Closed-set Experiments

Baselines on closed-set tasks

The following is the script for runing the RoBERTA-large baseline on all 9 datasets used in the paper.

python -m scripts.prompt \
    --checkpoint_path roberta-large \
    --eval_dataset agn+yahoo+rte+subj+sst2+mr+rt+cr+amazon \
    --save_dir save/roberta \
    --single

NPM on closed-set tasks

# To run on AGN, Yahoo and RTE:
bash scripts/save_embeddings.sh npm enwiki-0 false 320
bash scripts/save_embeddings.sh npm cc_news false 320
python -m scripts.prompt \
    --corpus_data enwiki-0+cc_news \
    --checkpoint_path npm \
    --eval_dataset agn+yahoo+rte \
    --temperature 5.0 \
    --save_dir save/npm

# To run on Subj:
bash scripts/save_embeddings.sh npm subj false 320
python -m scripts.prompt \
    --corpus_data subj \
    --checkpoint_path npm \
    --eval_dataset subj \
    --temperature 5.0 \
    --save_dir save/npm

# To run on SST-2, MR, RT, CR and Amazon:
bash scripts/save_embeddings.sh npm imdb false 320
bash scripts/save_embeddings.sh npm amazon false 320
python -m scripts.prompt \
    --corpus_data imdb+amazon \
    --checkpoint_path npm \
    --eval_dataset sst2+mr+rt+cr+amazon \
    --temperature 5.0 \
    --save_dir save/npm

Note that scripts/save_embeddings.sh takes

  • model name (npm or npm-single)
  • corpus name
  • whether it is an open-set task (true or false)
  • batch size (320 is good for a 32gb GPU; if trainer.precision=16 is used, 400 is good for a 32gb GPU) as arguments.
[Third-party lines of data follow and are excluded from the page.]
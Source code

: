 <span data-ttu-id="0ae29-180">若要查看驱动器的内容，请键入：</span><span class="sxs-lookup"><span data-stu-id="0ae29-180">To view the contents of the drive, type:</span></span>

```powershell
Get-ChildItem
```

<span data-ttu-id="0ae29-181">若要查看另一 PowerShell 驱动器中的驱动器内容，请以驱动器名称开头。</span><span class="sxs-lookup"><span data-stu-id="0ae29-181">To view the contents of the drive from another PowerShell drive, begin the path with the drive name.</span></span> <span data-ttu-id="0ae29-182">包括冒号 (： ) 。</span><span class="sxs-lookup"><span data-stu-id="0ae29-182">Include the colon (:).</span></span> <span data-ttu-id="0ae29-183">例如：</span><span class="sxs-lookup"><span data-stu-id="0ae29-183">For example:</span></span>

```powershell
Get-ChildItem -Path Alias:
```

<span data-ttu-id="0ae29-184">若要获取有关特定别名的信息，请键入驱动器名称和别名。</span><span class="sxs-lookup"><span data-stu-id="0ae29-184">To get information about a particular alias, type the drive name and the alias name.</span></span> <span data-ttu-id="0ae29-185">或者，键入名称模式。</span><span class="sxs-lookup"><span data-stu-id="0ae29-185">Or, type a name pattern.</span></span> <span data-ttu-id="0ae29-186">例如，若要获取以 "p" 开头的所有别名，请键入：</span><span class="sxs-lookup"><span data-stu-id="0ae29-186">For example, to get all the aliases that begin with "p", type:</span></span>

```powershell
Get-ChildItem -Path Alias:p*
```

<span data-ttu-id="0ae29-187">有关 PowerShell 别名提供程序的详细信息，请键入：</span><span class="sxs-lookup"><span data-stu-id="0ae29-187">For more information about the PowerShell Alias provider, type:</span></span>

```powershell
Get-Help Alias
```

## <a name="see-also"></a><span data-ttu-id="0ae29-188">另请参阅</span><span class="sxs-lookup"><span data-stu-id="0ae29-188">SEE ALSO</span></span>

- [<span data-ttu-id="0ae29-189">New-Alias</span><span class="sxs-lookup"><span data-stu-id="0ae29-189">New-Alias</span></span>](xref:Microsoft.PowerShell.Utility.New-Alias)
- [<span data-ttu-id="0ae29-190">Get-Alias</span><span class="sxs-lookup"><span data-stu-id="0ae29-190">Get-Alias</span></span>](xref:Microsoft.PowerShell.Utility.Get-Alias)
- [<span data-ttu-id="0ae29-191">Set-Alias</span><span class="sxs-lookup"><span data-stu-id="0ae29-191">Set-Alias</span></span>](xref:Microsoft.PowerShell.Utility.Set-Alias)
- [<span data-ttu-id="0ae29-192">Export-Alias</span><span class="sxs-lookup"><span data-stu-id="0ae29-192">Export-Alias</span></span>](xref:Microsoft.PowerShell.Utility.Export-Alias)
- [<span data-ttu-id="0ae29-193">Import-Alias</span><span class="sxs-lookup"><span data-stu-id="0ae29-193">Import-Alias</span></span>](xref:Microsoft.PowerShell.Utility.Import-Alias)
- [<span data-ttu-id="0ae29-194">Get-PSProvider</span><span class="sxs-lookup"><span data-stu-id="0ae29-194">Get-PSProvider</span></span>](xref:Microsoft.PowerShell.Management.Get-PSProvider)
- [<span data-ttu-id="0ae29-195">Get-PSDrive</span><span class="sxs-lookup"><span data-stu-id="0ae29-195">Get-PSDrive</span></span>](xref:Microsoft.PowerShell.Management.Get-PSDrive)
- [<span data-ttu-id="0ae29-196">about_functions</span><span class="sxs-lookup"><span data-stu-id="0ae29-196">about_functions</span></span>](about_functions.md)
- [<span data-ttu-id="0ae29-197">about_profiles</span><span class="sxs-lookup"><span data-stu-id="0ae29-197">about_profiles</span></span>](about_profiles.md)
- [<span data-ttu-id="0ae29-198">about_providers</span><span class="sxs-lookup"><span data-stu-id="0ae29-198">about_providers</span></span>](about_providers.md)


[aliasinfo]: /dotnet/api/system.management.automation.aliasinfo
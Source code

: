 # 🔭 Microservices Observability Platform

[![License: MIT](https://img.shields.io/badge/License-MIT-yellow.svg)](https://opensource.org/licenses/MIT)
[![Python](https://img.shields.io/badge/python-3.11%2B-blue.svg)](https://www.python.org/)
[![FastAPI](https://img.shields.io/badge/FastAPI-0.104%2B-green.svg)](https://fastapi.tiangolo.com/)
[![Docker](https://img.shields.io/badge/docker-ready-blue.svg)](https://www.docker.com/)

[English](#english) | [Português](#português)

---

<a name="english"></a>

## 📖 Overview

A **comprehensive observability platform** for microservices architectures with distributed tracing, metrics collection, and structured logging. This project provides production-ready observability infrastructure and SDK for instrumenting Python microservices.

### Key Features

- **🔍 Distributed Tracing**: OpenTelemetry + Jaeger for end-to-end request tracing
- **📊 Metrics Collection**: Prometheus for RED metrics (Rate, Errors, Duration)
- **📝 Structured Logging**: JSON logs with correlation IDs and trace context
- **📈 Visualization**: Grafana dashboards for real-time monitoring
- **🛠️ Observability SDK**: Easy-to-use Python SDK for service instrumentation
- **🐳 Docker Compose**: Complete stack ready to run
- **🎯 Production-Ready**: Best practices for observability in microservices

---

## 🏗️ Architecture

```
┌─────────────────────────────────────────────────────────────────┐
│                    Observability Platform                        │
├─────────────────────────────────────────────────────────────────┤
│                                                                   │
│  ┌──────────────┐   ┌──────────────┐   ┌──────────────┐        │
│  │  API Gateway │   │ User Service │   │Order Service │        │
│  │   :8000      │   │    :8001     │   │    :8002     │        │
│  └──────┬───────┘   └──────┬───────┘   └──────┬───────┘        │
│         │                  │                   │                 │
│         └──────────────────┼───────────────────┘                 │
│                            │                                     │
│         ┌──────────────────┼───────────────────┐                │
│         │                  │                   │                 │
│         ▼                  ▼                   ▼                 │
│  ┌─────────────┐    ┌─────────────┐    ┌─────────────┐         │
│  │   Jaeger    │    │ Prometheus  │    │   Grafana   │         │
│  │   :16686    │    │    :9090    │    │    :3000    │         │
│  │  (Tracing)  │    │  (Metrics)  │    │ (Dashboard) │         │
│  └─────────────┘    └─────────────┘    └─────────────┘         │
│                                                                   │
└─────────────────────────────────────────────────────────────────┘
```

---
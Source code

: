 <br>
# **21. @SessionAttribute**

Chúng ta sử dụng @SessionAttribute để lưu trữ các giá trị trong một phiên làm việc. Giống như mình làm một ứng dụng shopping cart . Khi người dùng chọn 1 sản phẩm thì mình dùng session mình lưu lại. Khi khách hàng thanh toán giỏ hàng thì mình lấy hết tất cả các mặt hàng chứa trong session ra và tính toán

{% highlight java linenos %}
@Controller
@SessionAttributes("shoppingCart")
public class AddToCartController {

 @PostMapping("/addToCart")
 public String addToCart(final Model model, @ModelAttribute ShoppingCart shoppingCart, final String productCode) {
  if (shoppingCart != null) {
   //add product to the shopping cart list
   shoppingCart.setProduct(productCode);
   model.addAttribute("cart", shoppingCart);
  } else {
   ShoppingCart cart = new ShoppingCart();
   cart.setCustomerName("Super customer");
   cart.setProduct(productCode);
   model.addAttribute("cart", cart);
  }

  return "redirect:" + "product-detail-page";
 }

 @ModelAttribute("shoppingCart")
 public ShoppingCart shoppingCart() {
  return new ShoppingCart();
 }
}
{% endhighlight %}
Embeddings are saved under save/{model_name}/dstore.

NPM Single on closed-set tasks

# To run on AGN, Yahoo and RTE:
bash scripts/save_embeddings.sh npm-single enwiki-0 false 320
bash scripts/save_embeddings.sh npm-single cc_news false 320
python -m scripts.prompt \
    --corpus_data enwiki-0+cc_news \
    --checkpoint_path npm-single \
    --eval_dataset agn+yahoo+rte \
    --temperature 5.0 \
    --single \
    --save_dir save/npm-single

# To run on Subj:
bash scripts/save_embeddings.sh npm-single subj false 320
python -m scripts.prompt \
    --corpus_data subj \
    --checkpoint_path npm-single \
    --eval_dataset subj \
    --temperature 5.0 \
    --single \
    --save_dir save/npm-single

# To run on SST-2, MR, RT, CR and Amazon:
bash scripts/save_embeddings.sh npm-single imdb false 320
bash scripts/save_embeddings.sh npm-single amazon false 320
python -m scripts.prompt \
    --corpus_data imdb+amazon \
    --checkpoint_path npm-single \
    --eval_dataset sst2+mr+rt+cr+amazon \
    --temperature 5.0 \
    --single \
    --save_dir save/npm-single

Open-set Experiments

Baselines on open-set tasks

Run the following to run causal language model baselines (T5 baselines are TBA!).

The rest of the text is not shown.